Pull every line with "machine" from the data.

(Records from a data collection)
*****

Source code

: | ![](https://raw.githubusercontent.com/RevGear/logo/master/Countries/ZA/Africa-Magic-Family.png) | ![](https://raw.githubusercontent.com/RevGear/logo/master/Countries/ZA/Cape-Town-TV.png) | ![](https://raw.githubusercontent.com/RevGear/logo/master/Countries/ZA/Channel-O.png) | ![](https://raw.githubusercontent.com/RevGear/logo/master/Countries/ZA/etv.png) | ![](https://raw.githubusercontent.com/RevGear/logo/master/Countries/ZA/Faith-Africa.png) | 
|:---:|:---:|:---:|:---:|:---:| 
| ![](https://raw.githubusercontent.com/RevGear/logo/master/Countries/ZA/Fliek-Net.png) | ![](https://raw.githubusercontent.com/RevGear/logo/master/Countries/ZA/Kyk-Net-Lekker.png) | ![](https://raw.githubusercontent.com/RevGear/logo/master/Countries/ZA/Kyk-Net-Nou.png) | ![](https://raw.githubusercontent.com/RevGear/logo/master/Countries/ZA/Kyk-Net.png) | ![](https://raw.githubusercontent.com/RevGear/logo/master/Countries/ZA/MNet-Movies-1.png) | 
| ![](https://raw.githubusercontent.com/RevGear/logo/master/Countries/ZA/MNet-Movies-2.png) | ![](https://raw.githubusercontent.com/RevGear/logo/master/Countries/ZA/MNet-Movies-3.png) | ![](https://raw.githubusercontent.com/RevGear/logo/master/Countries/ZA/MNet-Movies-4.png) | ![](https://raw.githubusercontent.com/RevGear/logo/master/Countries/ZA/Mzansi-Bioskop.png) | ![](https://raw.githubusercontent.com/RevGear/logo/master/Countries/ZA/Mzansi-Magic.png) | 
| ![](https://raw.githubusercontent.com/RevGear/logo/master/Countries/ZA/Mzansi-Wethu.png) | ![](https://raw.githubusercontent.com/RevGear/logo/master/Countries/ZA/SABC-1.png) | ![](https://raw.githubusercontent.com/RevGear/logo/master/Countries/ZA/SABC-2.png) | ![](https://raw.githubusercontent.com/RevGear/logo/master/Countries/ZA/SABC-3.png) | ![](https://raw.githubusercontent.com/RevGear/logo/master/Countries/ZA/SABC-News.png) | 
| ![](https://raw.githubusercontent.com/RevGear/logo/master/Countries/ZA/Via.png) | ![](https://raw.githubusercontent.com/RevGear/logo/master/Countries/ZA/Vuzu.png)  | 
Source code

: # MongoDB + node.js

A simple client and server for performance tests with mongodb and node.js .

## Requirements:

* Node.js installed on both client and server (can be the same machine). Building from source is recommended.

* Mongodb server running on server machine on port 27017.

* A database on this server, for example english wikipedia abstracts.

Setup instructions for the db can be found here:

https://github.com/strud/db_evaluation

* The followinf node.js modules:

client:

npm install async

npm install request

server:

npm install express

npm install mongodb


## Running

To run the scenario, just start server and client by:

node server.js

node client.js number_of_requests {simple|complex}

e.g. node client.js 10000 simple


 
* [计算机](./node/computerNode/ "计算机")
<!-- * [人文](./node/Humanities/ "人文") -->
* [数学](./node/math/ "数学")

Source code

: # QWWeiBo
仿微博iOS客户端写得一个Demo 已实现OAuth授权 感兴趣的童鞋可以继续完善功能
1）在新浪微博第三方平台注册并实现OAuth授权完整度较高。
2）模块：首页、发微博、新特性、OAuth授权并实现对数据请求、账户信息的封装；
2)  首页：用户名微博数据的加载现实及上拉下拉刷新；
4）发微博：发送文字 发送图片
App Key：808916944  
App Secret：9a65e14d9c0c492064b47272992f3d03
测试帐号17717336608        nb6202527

*****

- **TASK SOLUTION**
* Node.js installed on both client and server (can be the same machine). Building from source is recommended.
* Mongodb server running on server machine on port 27017.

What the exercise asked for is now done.